According to Fig. 5, elastic modulus and yield strength of UH sample containing 10 wt% HAp were improved by about 41% and 14%, respectively, compared to those of the neat U sample, which is in agreement with the previous studies [11, 23]. Addition of zirconia to this system further increased these values such that UHZ(10) containing 10 wt% HAp and 10 wt% zirconia has elastic modulus and yield strength of about 70% and 29%, respectively, higher than those of the neat sample. It is interesting to note that this much improvement in mechanical properties of UHMWPE has been previously reported at 40 wt% loading of HAp [11]. Therefore, one may conclude that simultaneous incorporation of HAp and zirconia is a better choice for mechanical properties improvement of UHMWPE in comparison with the use of HAp alone since fewer amount of filler is needed.

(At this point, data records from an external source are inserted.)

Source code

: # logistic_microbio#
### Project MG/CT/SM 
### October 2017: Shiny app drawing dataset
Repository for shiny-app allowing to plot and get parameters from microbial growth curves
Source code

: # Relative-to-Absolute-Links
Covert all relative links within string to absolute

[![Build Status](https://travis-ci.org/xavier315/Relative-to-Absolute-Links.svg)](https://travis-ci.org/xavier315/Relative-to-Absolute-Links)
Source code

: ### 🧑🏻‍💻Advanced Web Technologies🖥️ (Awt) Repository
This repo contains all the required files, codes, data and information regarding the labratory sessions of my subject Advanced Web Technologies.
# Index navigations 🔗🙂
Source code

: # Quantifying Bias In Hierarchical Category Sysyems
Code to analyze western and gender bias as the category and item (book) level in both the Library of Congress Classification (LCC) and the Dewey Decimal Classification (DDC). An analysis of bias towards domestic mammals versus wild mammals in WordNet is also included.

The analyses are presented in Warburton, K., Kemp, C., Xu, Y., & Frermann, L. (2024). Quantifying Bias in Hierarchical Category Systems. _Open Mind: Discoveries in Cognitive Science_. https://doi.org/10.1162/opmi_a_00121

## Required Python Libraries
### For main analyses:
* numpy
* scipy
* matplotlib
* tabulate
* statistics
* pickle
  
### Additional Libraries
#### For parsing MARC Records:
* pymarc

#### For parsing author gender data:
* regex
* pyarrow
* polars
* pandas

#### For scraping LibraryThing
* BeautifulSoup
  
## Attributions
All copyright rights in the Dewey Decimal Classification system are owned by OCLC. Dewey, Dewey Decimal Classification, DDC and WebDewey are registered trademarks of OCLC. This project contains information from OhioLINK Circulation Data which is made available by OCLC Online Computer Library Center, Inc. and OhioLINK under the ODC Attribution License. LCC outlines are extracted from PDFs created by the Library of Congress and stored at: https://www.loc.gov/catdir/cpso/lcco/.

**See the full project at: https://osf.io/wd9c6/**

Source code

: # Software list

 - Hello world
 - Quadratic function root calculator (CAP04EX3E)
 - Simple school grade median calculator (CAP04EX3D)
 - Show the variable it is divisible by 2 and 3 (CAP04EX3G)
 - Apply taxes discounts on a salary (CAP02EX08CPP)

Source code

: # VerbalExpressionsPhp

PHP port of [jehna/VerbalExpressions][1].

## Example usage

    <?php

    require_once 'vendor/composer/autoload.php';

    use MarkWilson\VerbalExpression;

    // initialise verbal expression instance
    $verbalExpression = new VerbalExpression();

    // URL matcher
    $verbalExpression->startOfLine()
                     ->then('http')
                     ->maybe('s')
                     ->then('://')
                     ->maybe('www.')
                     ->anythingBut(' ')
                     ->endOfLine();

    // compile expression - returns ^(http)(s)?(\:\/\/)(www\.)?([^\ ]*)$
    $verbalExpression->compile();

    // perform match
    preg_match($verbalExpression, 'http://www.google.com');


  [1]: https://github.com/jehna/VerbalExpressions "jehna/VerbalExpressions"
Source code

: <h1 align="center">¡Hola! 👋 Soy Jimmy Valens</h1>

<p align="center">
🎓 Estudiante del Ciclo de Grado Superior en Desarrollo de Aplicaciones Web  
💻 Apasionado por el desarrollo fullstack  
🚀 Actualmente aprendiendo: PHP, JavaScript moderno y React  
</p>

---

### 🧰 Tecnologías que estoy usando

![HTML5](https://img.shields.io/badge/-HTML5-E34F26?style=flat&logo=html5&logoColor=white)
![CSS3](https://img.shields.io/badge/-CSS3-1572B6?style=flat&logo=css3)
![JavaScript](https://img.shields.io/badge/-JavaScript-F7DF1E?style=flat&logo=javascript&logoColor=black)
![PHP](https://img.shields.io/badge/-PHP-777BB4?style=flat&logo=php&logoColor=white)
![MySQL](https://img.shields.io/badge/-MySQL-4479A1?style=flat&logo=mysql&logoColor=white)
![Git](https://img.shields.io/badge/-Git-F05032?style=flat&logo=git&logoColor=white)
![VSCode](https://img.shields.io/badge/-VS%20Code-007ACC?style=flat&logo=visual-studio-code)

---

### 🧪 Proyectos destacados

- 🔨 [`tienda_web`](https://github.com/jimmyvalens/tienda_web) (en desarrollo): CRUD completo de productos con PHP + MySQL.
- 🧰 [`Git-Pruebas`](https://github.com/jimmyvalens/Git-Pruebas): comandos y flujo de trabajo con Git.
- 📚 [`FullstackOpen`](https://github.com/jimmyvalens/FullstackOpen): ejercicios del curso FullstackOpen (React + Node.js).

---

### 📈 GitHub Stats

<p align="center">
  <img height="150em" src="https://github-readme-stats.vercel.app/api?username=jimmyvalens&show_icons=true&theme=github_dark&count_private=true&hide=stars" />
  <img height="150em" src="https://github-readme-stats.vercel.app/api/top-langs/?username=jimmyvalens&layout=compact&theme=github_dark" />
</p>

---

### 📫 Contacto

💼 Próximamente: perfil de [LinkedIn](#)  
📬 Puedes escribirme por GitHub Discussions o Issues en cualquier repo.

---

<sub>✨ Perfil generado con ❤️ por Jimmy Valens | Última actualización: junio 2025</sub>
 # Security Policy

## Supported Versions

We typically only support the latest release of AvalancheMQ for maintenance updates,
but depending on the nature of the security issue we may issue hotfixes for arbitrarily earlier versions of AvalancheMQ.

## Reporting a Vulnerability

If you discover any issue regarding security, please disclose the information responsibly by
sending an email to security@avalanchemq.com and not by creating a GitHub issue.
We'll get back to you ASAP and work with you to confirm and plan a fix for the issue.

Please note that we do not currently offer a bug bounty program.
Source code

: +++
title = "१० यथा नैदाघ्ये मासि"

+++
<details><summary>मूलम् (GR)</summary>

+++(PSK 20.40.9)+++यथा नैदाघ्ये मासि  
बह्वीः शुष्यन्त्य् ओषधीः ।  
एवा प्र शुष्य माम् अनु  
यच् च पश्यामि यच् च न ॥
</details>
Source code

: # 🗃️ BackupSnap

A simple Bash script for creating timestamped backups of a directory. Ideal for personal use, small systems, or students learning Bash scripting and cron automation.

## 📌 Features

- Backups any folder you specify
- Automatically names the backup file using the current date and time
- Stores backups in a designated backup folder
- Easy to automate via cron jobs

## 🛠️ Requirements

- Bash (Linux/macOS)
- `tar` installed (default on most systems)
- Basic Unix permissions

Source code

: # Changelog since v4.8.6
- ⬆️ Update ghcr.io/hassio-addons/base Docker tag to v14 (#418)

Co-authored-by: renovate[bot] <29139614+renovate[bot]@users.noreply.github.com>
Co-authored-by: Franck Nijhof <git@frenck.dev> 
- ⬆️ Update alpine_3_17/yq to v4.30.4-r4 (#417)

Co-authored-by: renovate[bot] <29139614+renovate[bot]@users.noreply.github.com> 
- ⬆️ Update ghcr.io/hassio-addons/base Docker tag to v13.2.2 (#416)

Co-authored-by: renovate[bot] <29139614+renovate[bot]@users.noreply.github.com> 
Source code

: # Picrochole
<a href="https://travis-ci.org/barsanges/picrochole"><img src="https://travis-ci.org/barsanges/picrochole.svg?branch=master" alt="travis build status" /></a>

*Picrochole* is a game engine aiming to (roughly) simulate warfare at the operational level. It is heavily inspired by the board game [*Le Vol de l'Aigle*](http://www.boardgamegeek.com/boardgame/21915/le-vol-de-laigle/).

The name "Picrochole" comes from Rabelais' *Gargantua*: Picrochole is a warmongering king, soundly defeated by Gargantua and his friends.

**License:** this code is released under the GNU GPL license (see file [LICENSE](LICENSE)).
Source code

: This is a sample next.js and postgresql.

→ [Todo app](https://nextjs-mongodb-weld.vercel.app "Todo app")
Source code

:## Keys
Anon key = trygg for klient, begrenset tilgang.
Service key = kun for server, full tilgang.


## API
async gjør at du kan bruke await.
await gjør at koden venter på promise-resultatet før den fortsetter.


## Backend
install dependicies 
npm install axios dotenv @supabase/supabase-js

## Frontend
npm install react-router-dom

Figure 5 also reveals a decreasing effect of filler on the elongation at break where the minimum value is observed in the case of UHZ(10) with 38% lower elongation at break compared to the neat UHMWPE. Although this negative effect of brittle ceramic fillers on the ductile polymer matrix is not negligible, all UHZ series of samples satisfy the required tensile properties for total hip joint replacement. According the published literature, UHMWPE sockets used in total hip joint replacement should possess yield strength and elongation at break of 19 MPa and 250%, respectively [1]. Figure 5 illustrates that while all UHZ series of samples have high enough yield strength and elongation at break, they have much higher elastic modulus and tensile strength than the neat UHMWPE. Similarly, the achieved tensile properties of the current study are significantly improved compared to that of the single introduction of HAp [11, 23], zirconia [24], and carbon-based fillers [22, 25].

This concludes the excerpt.